• Problem details:
Which lines of the records below contain the word "also"? Report each of them in full.

═════ Data ═════

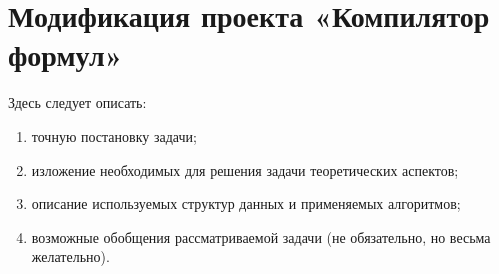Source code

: \section{Модификация проекта «Компилятор формул»}

Здесь следует описать:

\begin{enumerate}[1)]
\item точную постановку задачи; 
\item изложение необходимых для решения задачи теоретических аспектов;
\item описание используемых структур данных и применяемых алгоритмов;
\item возможные обобщения рассматриваемой задачи (не обязательно, но 
      весьма желательно).
\end{enumerate}
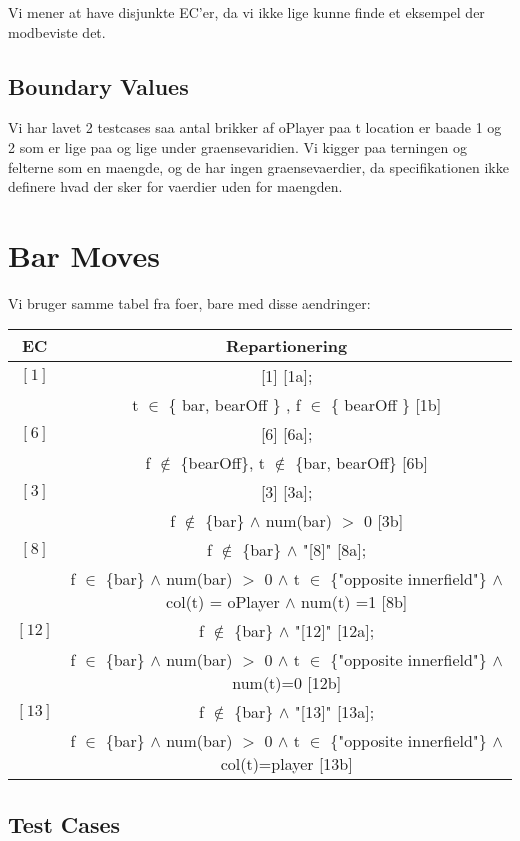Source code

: \documentclass[a4paper]{article}
\begin{document}
Vi mener at have disjunkte EC'er, da vi ikke lige kunne
finde et eksempel der modbeviste det.

\subsection{Boundary Values}
Vi har lavet 2 testcases saa antal brikker af oPlayer paa t location
er baade 1 og 2 som er lige paa og lige under
graensevaridien. Vi kigger paa terningen og felterne som en
maengde, og de har ingen graensevaerdier, da specifikationen ikke
definere hvad der sker for vaerdier uden for maengden.

\section{Bar Moves}
Vi bruger samme tabel fra foer, bare med disse aendringer:

\begin{tabular}{c|c}
EC & Repartionering \\
\toprule
$[1]$ & [1] [1a]; \\
      & t $\in$ \{ bar, bearOff \} , f $\in$ \{ bearOff \}  [1b] \\
\midrule
$[6]$ & [6] [6a]; \\
      & f $\notin$ \{bearOff\}, t $\notin$ \{bar, bearOff\} [6b] \\
\midrule
$[3]$ & [3] [3a]; \\
      & f $\notin$ \{bar\} $\wedge$ num(bar) $>$ 0 [3b] \\
\midrule
$[8]$ & f $\notin$ \{bar\} $\wedge$ "[8]" [8a]; \\
      & f $\in$ \{bar\} $\wedge$ num(bar) $>$ 0 $\wedge$ t $\in$
        \{"opposite innerfield"\} $\wedge$ col(t) = oPlayer $\wedge$
        num(t) =1 [8b] \\
\midrule
$[12]$ & f $\notin$ \{bar\} $\wedge$ "[12]" [12a]; \\
      & f $\in$ \{bar\} $\wedge$ num(bar) $>$ 0 $\wedge$ t $\in$
        \{"opposite innerfield"\} $\wedge$ num(t)=0 [12b] \\
\midrule
$[13]$ & f $\notin$ \{bar\} $\wedge$ "[13]" [13a]; \\
      & f $\in$ \{bar\} $\wedge$ num(bar) $>$ 0 $\wedge$ t $\in$
        \{"opposite innerfield"\} $\wedge$ col(t)=player [13b] \\

\bottomrule
\end{tabular}

\subsection{Test Cases}
\end{document}
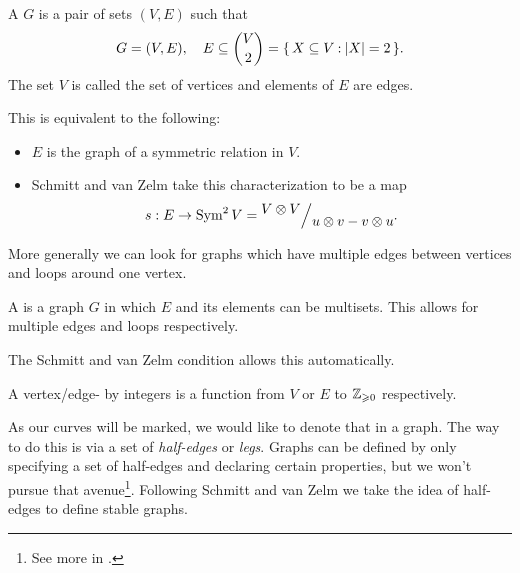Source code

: \documentclass[12pt]{memoir}
\begin{document}
\begin{Def}
    A  $G$ is a pair of sets $(V,E)$ such that  
    $$G=(V,E),\quad E\subseteq\binom{V}{2}=\{\,X\subseteq V\mathbin{:}\lvert X\rvert=2\,\}.$$
    The set $V$ is called the set of vertices and elements of $E$ are edges.
\end{Def}
This is equivalent to the following:
\begin{itemize}
    \item $E$ is the graph of a symmetric relation in $V$.
    \item  Schmitt and van Zelm take this characterization to be a map 
$$s:E\to\Sym^2 V=\quot{V\ox V}{u\ox v-v\ox u}.$$
\end{itemize} 

More generally we can look for graphs which have multiple edges between vertices and loops around one vertex.

\begin{Def}
A  is a graph $G$ in which $E$ and its elements can be multisets. This allows for multiple edges and loops respectively.    
\end{Def}

The Schmitt and van Zelm condition allows this automatically.

\begin{Def}
    A vertex/edge- by integers is a function from $V$ or $E$ to $\mathbb{Z}_{\geqslant 0}$ respectively. 
\end{Def}

As our curves will be marked, we would like to denote that in a graph. The way to do this is via a set of \emph{half-edges} or \emph{legs}. Graphs can be defined by only specifying a set of half-edges and declaring certain properties, but we won't pursue that avenue\footnote{See more in \href{https://math.stackexchange.com/q/2678435}{}.}. Following Schmitt and van Zelm we take the idea of half-edges to define stable graphs.
\end{document}
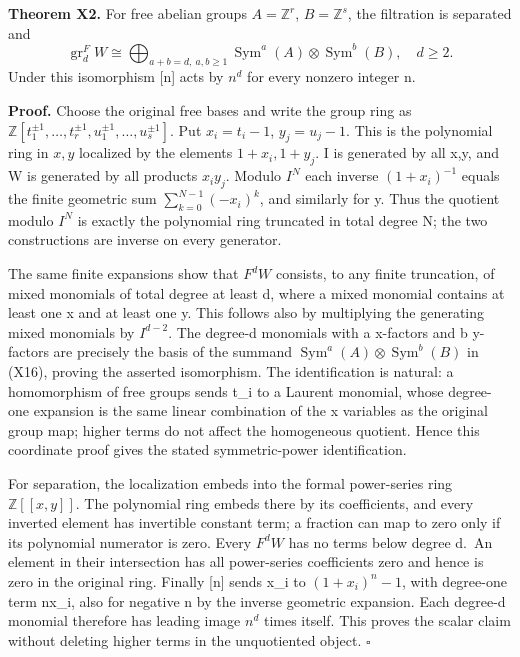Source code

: \documentclass[
]{article}
\begin{document}
\textbf{Theorem X2.} For free abelian groups \(A=\mathbb Z^r\),
\(B=\mathbb Z^s\), the filtration is separated and \[
\operatorname{gr}_d^F W\cong
\bigoplus_{a+b=d,\ a,b\ge1}\operatorname{Sym}^a(A)\otimes\operatorname{Sym}^b(B),
\quad d\ge2.
\tag{X16}
\] Under this isomorphism {[}n{]} acts by \(n^d\) for every nonzero
integer n.

\textbf{Proof.} Choose the original free bases and write the group ring
as
\(\mathbb Z[t_1^{\pm1},\ldots,t_r^{\pm1},u_1^{\pm1},\ldots,u_s^{\pm1}]\).
Put \(x_i=t_i-1\), \(y_j=u_j-1\). This is the polynomial ring in \(x,y\)
localized by the elements \(1+x_i,1+y_j\). I is generated by all x,y,
and W is generated by all products \(x_i y_j\). Modulo \(I^N\) each
inverse \((1+x_i)^{-1}\) equals the finite geometric sum
\(\sum_{k=0}^{N-1}(-x_i)^k\), and similarly for y. Thus the quotient
modulo \(I^N\) is exactly the polynomial ring truncated in total degree
N; the two constructions are inverse on every generator.

The same finite expansions show that \(F^dW\) consists, to any finite
truncation, of mixed monomials of total degree at least d, where a mixed
monomial contains at least one x and at least one y. This follows also
by multiplying the generating mixed monomials by \(I^{d-2}\). The
degree-d monomials with a x-factors and b y-factors are precisely the
basis of the summand
\(\operatorname{Sym}^a(A)\otimes\operatorname{Sym}^b(B)\) in (X16),
proving the asserted isomorphism. The identification is natural: a
homomorphism of free groups sends t\_i to a Laurent monomial, whose
degree-one expansion is the same linear combination of the x variables
as the original group map; higher terms do not affect the homogeneous
quotient. Hence this coordinate proof gives the stated symmetric-power
identification.

For separation, the localization embeds into the formal power-series
ring \(\mathbb Z[[x,y]]\). The polynomial ring embeds there by its
coefficients, and every inverted element has invertible constant term; a
fraction can map to zero only if its polynomial numerator is zero. Every
\(F^dW\) has no terms below degree d.~An element in their intersection
has all power-series coefficients zero and hence is zero in the original
ring. Finally {[}n{]} sends x\_i to \((1+x_i)^n-1\), with degree-one
term nx\_i, also for negative n by the inverse geometric expansion. Each
degree-d monomial therefore has leading image \(n^d\) times itself. This
proves the scalar claim without deleting higher terms in the
unquotiented object. \(\square\)
\end{document}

═════

• Expected answer:
monomial contains at least one x and at least one y. This follows also
term nx\_i, also for negative n by the inverse geometric expansion. Each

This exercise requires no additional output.